Oh, yes. Yes, you have.
With its massive mélange of different cultures and backgrounds, it’s no secret that stereotypes exist in the United States. Whether it be stereotyping based on gender, race, occupation, or what, the practice of categorizing an entire group based on a few peoples’ actions has become a societal norm. Although stereotypes are often created by people outside of the group being judged, people on the inside can stereotype themselves as well. In Pieter Levels creation, Hoodmaps, participants do just that. The maps are completely run by the citizens who live in particular cities, causing people to be creators of their own stereotypes. However, this raises a few questions. Does everyone agree on these categorizations? Does this information serve to protect specific people’s interests? And, how do stereotypes vary from city to city?
“Hoodmaps” is a completely interactive site that allows users to explore cities based on the people who live there. This shows just how much maps have evolved over the years. In a society with more communication and technology, it is easier to make maps that people can participate in. Unlike a typical map, these maps are less about geography and more about symbols. Pieter Levels came up with the idea in 2015 when his friend asked him where she should go on her visit to Amsterdam. To answer her question, he drew her a map.

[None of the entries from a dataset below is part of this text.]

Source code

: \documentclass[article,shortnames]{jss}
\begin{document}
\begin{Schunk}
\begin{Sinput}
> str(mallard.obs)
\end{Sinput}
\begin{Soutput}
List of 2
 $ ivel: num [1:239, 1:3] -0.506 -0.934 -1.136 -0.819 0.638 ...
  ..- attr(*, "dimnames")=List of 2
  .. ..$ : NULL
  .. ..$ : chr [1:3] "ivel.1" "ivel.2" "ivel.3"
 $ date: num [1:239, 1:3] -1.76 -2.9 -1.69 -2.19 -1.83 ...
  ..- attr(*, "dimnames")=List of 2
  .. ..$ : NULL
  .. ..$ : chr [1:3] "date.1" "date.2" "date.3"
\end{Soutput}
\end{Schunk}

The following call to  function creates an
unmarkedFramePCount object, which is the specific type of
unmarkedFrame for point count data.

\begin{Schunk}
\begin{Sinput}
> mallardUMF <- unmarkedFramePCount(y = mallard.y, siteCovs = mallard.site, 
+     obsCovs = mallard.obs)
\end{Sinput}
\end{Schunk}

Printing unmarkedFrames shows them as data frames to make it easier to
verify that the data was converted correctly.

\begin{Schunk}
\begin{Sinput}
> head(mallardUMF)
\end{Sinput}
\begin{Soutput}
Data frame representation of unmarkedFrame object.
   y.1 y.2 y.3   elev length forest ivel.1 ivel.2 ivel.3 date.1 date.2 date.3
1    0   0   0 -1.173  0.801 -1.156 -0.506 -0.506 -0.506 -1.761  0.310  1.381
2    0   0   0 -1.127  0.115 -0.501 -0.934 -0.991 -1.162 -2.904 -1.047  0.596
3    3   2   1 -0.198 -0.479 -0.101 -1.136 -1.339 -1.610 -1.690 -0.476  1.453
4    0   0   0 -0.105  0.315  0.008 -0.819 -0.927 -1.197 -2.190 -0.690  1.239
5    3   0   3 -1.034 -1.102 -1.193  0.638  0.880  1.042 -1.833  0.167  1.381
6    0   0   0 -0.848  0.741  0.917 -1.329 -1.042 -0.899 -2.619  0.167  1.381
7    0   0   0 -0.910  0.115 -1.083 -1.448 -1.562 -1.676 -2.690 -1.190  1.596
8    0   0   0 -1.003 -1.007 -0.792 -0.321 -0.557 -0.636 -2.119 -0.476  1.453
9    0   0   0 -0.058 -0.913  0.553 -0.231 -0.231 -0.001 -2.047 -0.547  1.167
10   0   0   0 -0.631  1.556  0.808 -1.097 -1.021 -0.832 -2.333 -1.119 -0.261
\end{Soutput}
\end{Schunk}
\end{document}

The purpose behind creating this map was to allow people to find original and local places to visit when entering a foreign city. Level explained that people often fall into the trap of only visiting the tourist based locations and missing out on the genuine experience of becoming immersed in a new culture.
Each city on Hoodmaps is separated into six color-coded categories: hipsters, rich, tourists, suits, “uni” (students), and “normies. Users are also able add tags if they feel like the city needs another description that goes beyond the categories. Because the map is based on GPS, one can look up any country in the world. For me, I enjoyed looking through the map of my hometown and seeing what stereotype my neighborhood falls in. I find it interesting how the map uses humor to engage its audience. However, many of the jokes are specific to people who live there and can understand. This creates a problem because what’s funny to some people could be insulting to others.

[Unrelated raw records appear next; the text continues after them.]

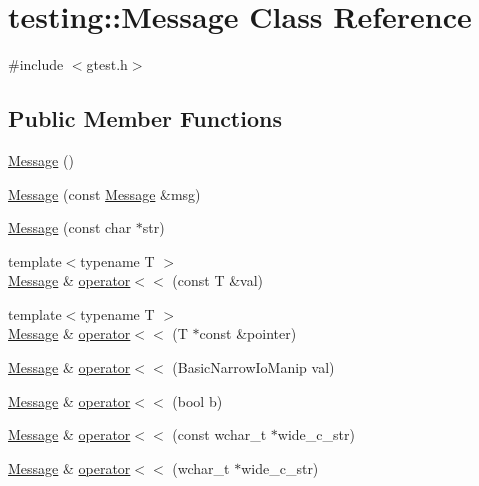 \hypertarget{classtesting_1_1_message}{\section{testing\-:\-:Message Class Reference}
\label{classtesting_1_1_message}
}


{\ttfamily \#include $<$gtest.\-h$>$}

\subsection*{Public Member Functions}
\begin{DoxyCompactItemize}
\item 
\hyperlink{classtesting_1_1_message_af5ba7216630df9845f18feb64b1a5383}{Message} ()
\item 
\hyperlink{classtesting_1_1_message_ac126e24804817a053bebba0920d94a11}{Message} (const \hyperlink{classtesting_1_1_message}{Message} \&msg)
\item 
\hyperlink{classtesting_1_1_message_a9de694ca239486809fc99fbbea8ac21d}{Message} (const char $\ast$str)
\item 
{\footnotesize template$<$typename T $>$ }\\\hyperlink{classtesting_1_1_message}{Message} \& \hyperlink{classtesting_1_1_message_a2e0e71be52d54c20a75a55fca812721f}{operator$<$$<$} (const T \&val)
\item 
{\footnotesize template$<$typename T $>$ }\\\hyperlink{classtesting_1_1_message}{Message} \& \hyperlink{classtesting_1_1_message_aa3ab685879958f90d2d8cd5b68d10c34}{operator$<$$<$} (T $\ast$const \&pointer)
\item 
\hyperlink{classtesting_1_1_message}{Message} \& \hyperlink{classtesting_1_1_message_a3a71a1c1c8ea52de5852d75483d41453}{operator$<$$<$} (Basic\-Narrow\-Io\-Manip val)
\item 
\hyperlink{classtesting_1_1_message}{Message} \& \hyperlink{classtesting_1_1_message_a3e1e04f23b1bdfe18adfd59928296346}{operator$<$$<$} (bool b)
\item 
\hyperlink{classtesting_1_1_message}{Message} \& \hyperlink{classtesting_1_1_message_ac0db9c22535b28bc863bfd0a1fdf7e14}{operator$<$$<$} (const wchar\-\_\-t $\ast$wide\-\_\-c\-\_\-str)
\item 
\hyperlink{classtesting_1_1_message}{Message} \& \hyperlink{classtesting_1_1_message_ac1d3a041ac4bb9c929ee746b31a13d6a}{operator$<$$<$} (wchar\-\_\-t $\ast$wide\-\_\-c\-\_\-str)

\end{DoxyCompactItemize}
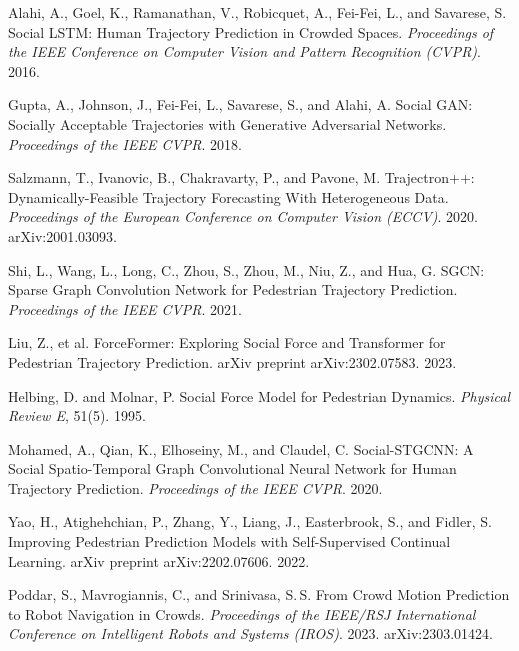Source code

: \documentclass[12pt, a4paper]{article}
\begin{document}
\begin{enumerate}[label={[\arabic*]}, leftmargin=*, itemsep=4pt]

\item Alahi, A., Goel, K., Ramanathan, V., Robicquet, A., Fei-Fei, L., and Savarese, S. Social LSTM: Human Trajectory Prediction in Crowded Spaces. \textit{Proceedings of the IEEE Conference on Computer Vision and Pattern Recognition (CVPR)}. 2016.

\item Gupta, A., Johnson, J., Fei-Fei, L., Savarese, S., and Alahi, A. Social GAN: Socially Acceptable Trajectories with Generative Adversarial Networks. \textit{Proceedings of the IEEE CVPR}. 2018.

\item Salzmann, T., Ivanovic, B., Chakravarty, P., and Pavone, M. Trajectron++: Dynamically-Feasible Trajectory Forecasting With Heterogeneous Data. \textit{Proceedings of the European Conference on Computer Vision (ECCV)}. 2020. arXiv:2001.03093.

\item Shi, L., Wang, L., Long, C., Zhou, S., Zhou, M., Niu, Z., and Hua, G. SGCN: Sparse Graph Convolution Network for Pedestrian Trajectory Prediction. \textit{Proceedings of the IEEE CVPR}. 2021.

\item Liu, Z., et al. ForceFormer: Exploring Social Force and Transformer for Pedestrian Trajectory Prediction. arXiv preprint arXiv:2302.07583. 2023.

\item Helbing, D. and Molnar, P. Social Force Model for Pedestrian Dynamics. \textit{Physical Review E}, 51(5). 1995.

\item Mohamed, A., Qian, K., Elhoseiny, M., and Claudel, C. Social-STGCNN: A Social Spatio-Temporal Graph Convolutional Neural Network for Human Trajectory Prediction. \textit{Proceedings of the IEEE CVPR}. 2020.

\item Yao, H., Atighehchian, P., Zhang, Y., Liang, J., Easterbrook, S., and Fidler, S. Improving Pedestrian Prediction Models with Self-Supervised Continual Learning. arXiv preprint arXiv:2202.07606. 2022.

\item Poddar, S., Mavrogiannis, C., and Srinivasa, S.\,S. From Crowd Motion Prediction to Robot Navigation in Crowds. \textit{Proceedings of the IEEE/RSJ International Conference on Intelligent Robots and Systems (IROS)}. 2023. arXiv:2303.01424.


\end{enumerate}
\end{document}
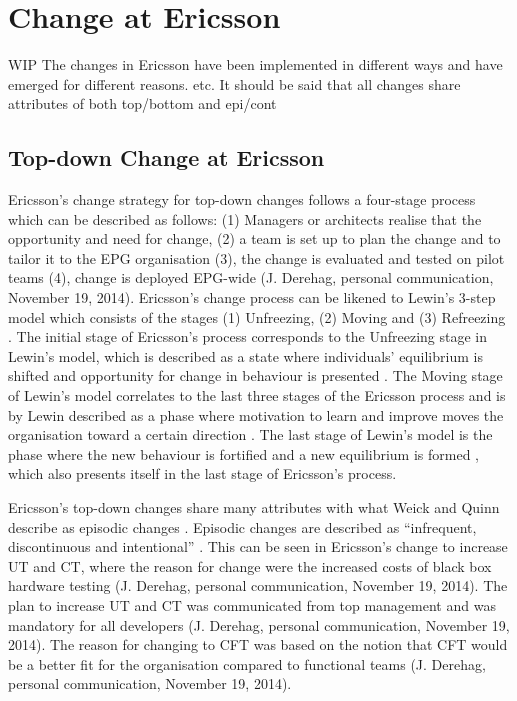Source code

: \documentclass[final_report_innit.tex]{subfiles}
\begin{document}
\section{Change at Ericsson}
WIP
The changes in Ericsson have been implemented in different ways and have emerged for different reasons. etc.
It should be said that all changes share attributes of both top/bottom and epi/cont

\subsection*{Top-down Change at Ericsson}
Ericsson’s change strategy for top-down changes follows a four-stage process which can be described as follows: (1) Managers or architects realise that the opportunity and need for change, (2) a team is set up to plan the change and to tailor it to the EPG organisation (3), the change is evaluated and tested on pilot teams (4), change is deployed EPG-wide (J. Derehag, personal communication, November 19, 2014). Ericsson’s change process can be likened to Lewin’s 3-step model \cite{burnes2004kurt} which consists of the stages (1) Unfreezing, (2) Moving and (3) Refreezing \cite{burnes2004kurt}. The initial stage of Ericsson’s process corresponds to the Unfreezing stage in Lewin’s model, which is described as a state where individuals’ equilibrium is shifted and opportunity for change in behaviour is presented \cite{burnes2004kurt}. The Moving stage of Lewin’s model correlates to the last three stages of the Ericsson process and is by Lewin described as a phase where motivation to learn and improve moves the organisation toward a certain direction \cite{burnes2004kurt}. The last stage of Lewin’s model is the phase where the new behaviour is fortified and a new equilibrium is formed \cite{burnes2004kurt}, which also presents itself in the last stage of Ericsson’s process. 

Ericsson’s top-down changes share many attributes with what Weick and Quinn describe as episodic changes \cite{weick1999organizational}. Episodic changes are described as “infrequent, discontinuous and intentional” \cite{weick1999organizational}. This can be seen in Ericsson’s change to increase UT and CT, where the reason for change were the increased costs of black box hardware testing (J. Derehag, personal communication, November 19, 2014). The plan to increase UT and CT was communicated from top management and was mandatory for all developers (J. Derehag, personal communication, November 19, 2014). The reason for changing to CFT was based on the notion that CFT would be a better fit for the organisation compared to functional teams (J. Derehag, personal communication, November 19, 2014). 
\end{document}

My interest in this map lies in its irregular projection. Unlike a typical map, this map solely relies on design and color to depict various cities. Simply by looking at the level of color in each city, the reader is able to determine what type of people live there and where exactly they live. I am also interested in the fact that the map is entirely interactive. Although this allows for a fun way to design maps, it definitely raises a few issues. Because the map is relatively new, there is a lack of participation and unbiased representation. This makes the maps skewed toward the interests of only a few contributors. And, even if there were many people participating, the map would still be limited to only those people’s opinions. Whether this was the intention or not, this design gives people the opportunity to stereotype negatively. For example, stereotyping someone as a hipster could be unwanted and people could be offended by Another problem with the map is the limited number of categories. With only six stereotypes, not everyone will completely fit into these categorizations. As a citizen of Baltimore, I noticed that my city’s map was not entirely accurate. These stereotypes mostly resonate with what white neighborhoods look like. Speaking from experience, I can tell you that downtown Baltimore is not exactly “hipster’ or “suits.” It is ravaged with drugs, unemployment, and poverty, However, there is not a category for that.
When Levels created this map, he was more interested in creating a startup than depicting a completely accurate map without flaws and distortion. But hey, who can really even do that anyway? Sure, he is not a cartographer. But, he is an entrepreneur, one with an eye for design. In today’s society, anyone can make a map. It is no longer only up to cartographers to depict reality. This creates a completely different experience for the reader of the map, one that’s more raw and relatable.